■ TASK TO COMPLETE
Line tally for "Dados": state how many lines of the entries include it, with no other text.

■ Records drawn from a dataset
/---

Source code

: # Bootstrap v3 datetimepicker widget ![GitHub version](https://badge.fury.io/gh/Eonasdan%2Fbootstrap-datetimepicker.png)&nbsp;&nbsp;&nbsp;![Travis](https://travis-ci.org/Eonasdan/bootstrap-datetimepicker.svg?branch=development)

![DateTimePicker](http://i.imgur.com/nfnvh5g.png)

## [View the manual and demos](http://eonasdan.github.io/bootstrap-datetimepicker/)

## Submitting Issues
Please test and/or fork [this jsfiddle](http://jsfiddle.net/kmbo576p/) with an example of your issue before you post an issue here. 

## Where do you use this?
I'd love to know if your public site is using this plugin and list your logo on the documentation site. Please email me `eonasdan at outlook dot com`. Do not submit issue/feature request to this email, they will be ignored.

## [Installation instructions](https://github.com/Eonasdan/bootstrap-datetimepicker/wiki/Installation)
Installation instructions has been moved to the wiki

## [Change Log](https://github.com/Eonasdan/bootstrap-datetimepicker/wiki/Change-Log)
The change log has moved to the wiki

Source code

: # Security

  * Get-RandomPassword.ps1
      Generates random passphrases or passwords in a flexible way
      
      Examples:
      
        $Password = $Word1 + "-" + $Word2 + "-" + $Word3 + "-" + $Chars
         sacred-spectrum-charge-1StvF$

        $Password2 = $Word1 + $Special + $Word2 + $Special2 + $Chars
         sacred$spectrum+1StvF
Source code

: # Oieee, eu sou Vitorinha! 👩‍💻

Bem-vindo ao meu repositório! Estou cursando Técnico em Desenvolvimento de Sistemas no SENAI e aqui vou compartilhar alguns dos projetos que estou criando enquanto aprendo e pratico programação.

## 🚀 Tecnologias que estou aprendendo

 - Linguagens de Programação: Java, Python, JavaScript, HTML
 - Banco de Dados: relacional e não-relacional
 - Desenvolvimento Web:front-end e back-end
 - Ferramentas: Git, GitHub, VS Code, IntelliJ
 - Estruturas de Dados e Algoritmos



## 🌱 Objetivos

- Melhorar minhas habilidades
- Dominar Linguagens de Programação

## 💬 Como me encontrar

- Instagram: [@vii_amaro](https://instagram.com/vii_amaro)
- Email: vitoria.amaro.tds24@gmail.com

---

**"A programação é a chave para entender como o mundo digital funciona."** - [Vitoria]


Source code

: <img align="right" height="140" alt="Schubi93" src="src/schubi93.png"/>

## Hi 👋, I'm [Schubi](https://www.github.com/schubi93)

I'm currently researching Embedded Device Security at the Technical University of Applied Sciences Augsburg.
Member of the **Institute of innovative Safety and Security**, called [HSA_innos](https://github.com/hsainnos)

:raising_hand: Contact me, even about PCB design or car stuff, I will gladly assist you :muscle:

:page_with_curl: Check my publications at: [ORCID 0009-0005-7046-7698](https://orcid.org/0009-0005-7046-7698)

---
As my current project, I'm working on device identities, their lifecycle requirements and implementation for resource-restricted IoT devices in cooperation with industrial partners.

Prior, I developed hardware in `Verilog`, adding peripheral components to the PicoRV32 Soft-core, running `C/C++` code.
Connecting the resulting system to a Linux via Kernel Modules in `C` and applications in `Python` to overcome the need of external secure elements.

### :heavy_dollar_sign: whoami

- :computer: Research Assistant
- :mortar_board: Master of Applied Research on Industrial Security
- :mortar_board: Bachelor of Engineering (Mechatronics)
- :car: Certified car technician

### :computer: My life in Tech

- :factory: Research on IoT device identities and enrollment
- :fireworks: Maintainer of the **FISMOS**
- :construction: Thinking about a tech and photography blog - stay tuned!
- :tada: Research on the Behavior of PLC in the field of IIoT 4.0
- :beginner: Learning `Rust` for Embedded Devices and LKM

\---

■ SOLUTION TO THIS TASK
2